Artaban pensou: os caminhos de Deus são mais estranhos do que o pensamento dos homens. Agora é o tempo de oferecer a minha pérola para livrar da morte o meu Rei!

Ao seguir a multidão em direção ao portal de Damasco, um grupo de soldados apareceu arrastando uma jovem rapariga com vestes rasgadas e o rosto cheio de terror. Ao ver o mago, a jovem reconheceu-o como da sua própria terra e libertando se dos guardas atirou-se aos pés de Artaban e implorou:

- Tenha piedade, pelo Deus da pureza, salva-me! Meu pai era mercador na Pérsia, mas faleceu e agora vão me vender como escrava para pagar seus débitos! Salva-me!

Artaban tremeu. Era o velho conflito da sua alma entre a fé, a esperança e o impulso do amor. E agora? Uma coisa ele sabia: Salvar essa jovem indefesa era um gesto de amor. E não é o amor a luz da alma?

Ele tirou a pérola de junto ao seu coração. Nunca ela pareceu tão luminosa! Colocou-a na mão da moça e disse:

- Este é o teu pagamento, o último dos tesouros que guardei para o Rei!

Enquanto ele falava uma escuridão profunda envolveu a terra, que tremeu convulsivamente!

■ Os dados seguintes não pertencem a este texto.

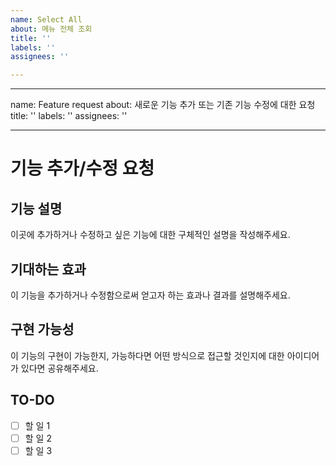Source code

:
 ```yaml
---
name: Select All
about: 메뉴 전체 조회
title: ''
labels: ''
assignees: ''

---
```


---
name: Feature request
about: 새로운 기능 추가 또는 기존 기능 수정에 대한 요청
title: ''
labels: ''
assignees: ''

---

# 기능 추가/수정 요청

## 기능 설명
이곳에 추가하거나 수정하고 싶은 기능에 대한 구체적인 설명을 작성해주세요.

## 기대하는 효과
이 기능을 추가하거나 수정함으로써 얻고자 하는 효과나 결과를 설명해주세요.

## 구현 가능성
이 기능의 구현이 가능한지, 가능하다면 어떤 방식으로 접근할 것인지에 대한 아이디어가 있다면 공유해주세요.

## TO-DO
- [ ] 할 일 1
- [ ] 할 일 2
- [ ] 할 일 3
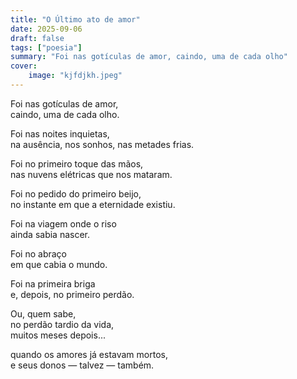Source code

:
 ```yaml
---
title: "O Último ato de amor"
date: 2025-09-06
draft: false
tags: ["poesia"]
summary: "Foi nas gotículas de amor, caindo, uma de cada olho"
cover:
    image: "kjfdjkh.jpeg"
---
```

Foi nas gotículas de amor,<br>
caindo, uma de cada olho.<br>

Foi nas noites inquietas,<br>
na ausência, nos sonhos, nas metades frias.<br>

Foi no primeiro toque das mãos,<br>
nas nuvens elétricas que nos mataram.<br>

Foi no pedido do primeiro beijo,<br>
no instante em que a eternidade existiu.<br>

Foi na viagem onde o riso<br>
ainda sabia nascer.<br>

Foi no abraço<br>
em que cabia o mundo.<br>

Foi na primeira briga<br>
e, depois, no primeiro perdão.<br>

Ou, quem sabe,<br>
no perdão tardio da vida,<br>
muitos meses depois...<br>

quando os amores já estavam mortos,<br>
e seus donos — talvez — também.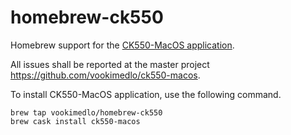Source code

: # homebrew-ck550
Homebrew support for the [CK550-MacOS application][1].

All issues shall be reported at the master project https://github.com/vookimedlo/ck550-macos.

To install CK550-MacOS application, use the following command. 

```
brew tap vookimedlo/homebrew-ck550
brew cask install ck550-macos
```

[1]: https://github.com/vookimedlo/ck550-macos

- O que tenho a temer, pensou ele, ...e para que viver? Não há mais esperança de encontrar o Rei, a procura terminou, eu falhei.”

Por 33 anos eu te procurei, mas nunca vi a tua face, nem te servi, meu Rei!

E uma voz suave veio dos céus.

- Em verdade, em verdade vos digo que quando o fizeste a um destes meus irmãos a mim o fizeste!

Uma alegria radiante iluminou a face calma de Artaban.

Um suspiro longo e aliviado saiu de seus lábios.

A viagem para ele havia terminado.

O quarto mago, Artaban, compreendeu que havia encontrado o seu Rei durante toda a sua vida!